Last week, we saw the number turn scary. The lawmakers made itinerant by His Excellency, met and kicked out a deputy speaker of the minority. The farce extends for Obaseki: Minority is majority, white is black, just as a good roof is a bad roof. Just because its deputy speaker swivels to Pastor Osagie Ize-Iyamu, with four others, he becomes a sinner and should be impeached. About half a dozen sit and decide the fate without others who were voted into office by the good people of Edo State. Shakespeare said: “something is rotten in the state of Denmark.” This essayist wonders, “Is something rotten in the state of mathematics in Edo State?” Edo State of the high scores at WAEC and many a storied scientist? One of their daughters is teaching white kids coding in the United Kingdom. To imagine that the man at the helm was a stock broker! Math is broken at Edo rooftop.
That is why 17 lawmakers are not majority and he had to make a broadcast referring to a court decision that undermines arithmetic, reason and republic. He latches on to a court in these days of manufactured verdicts and an era of tax collectors, as Wike said. He made the lawmakers into the mock epic just as in V.S. Naipaul’s Nobel Prize winning novel, A House for Mr. Biswas, where a character moves from house to house, never happy and always looking for a better place but never getting there. It is a metaphor for the average Nigerian who does not have his own roof over his head. This fulfills the existential philosopher Soren Kierkegaard’s view that everything humans do is in quest of a home. The average Nigerian has to save in vain, dodge his landlord when he cannot pay or pay through his nose when he can. Obaseki’s roof repair job and the lawmaker’s homeless state typify the rootless state of governance under the former stock broker.
What all this indicates is that Edo State is on the cusp of decision. It is not going to be decided by the National Assembly that tried to make Obaseki yield to republican virtue. He would not allow all those elected by the Edo people to have their place under the legitimate House of Assembly. It is not Adams Oshiomhole’s vote alone, although Adams stormed Oba Market recently to an uproar of popular ecstasy as he walked through the entrails of the place.
It is the people who hold the ace, not those who stole the mace, that will have their way.
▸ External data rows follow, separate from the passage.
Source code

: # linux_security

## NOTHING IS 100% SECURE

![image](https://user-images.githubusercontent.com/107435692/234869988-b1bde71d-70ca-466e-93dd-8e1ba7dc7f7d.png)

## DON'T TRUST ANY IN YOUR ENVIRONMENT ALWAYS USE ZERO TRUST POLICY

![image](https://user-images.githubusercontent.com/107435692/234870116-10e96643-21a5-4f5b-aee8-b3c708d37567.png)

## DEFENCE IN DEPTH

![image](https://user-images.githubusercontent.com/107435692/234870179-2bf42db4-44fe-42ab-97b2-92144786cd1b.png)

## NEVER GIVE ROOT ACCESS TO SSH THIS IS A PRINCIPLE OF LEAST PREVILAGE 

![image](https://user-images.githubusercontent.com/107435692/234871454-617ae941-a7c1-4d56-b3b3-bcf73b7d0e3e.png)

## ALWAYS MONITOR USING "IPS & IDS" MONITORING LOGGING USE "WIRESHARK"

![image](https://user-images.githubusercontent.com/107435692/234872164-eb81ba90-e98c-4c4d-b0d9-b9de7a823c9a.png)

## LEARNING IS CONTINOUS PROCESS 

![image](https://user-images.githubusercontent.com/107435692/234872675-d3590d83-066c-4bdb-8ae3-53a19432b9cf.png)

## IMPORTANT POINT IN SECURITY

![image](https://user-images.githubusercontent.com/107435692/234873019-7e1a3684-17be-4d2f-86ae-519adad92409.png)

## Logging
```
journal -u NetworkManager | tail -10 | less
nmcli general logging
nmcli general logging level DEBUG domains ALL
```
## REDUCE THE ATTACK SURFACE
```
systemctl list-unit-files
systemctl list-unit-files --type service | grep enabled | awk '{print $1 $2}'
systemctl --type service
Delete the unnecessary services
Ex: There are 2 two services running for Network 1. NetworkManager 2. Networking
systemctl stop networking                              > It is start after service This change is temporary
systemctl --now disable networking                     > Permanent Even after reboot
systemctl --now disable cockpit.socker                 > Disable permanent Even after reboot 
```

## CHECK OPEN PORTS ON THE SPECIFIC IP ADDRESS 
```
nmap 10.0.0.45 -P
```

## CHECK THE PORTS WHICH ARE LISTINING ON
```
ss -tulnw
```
It is not the gravels the make the roof, or the gavel of a few. The Edo navel is the people.
But the question, as the campaigns kick off, is: Will it be a return to the status quo, or are the people going to look at their state like a deflowered maiden in Roman times when a king’s son raped the rosy damsel Lucretia. It forced the people to seize their destiny and, under Brutus, turned Rome from a monarchy to a republic? What we see now in Edo are the trappings of an aspiring monarch in a republican toga. After all, he did not put off his cap recently in the presence of the Oba of Benin. Isn’t that royal impunity? A subversive cap? Was he trying to pitch his cap against the crown? I can hear voices in Edo cry, “the gods forbid.”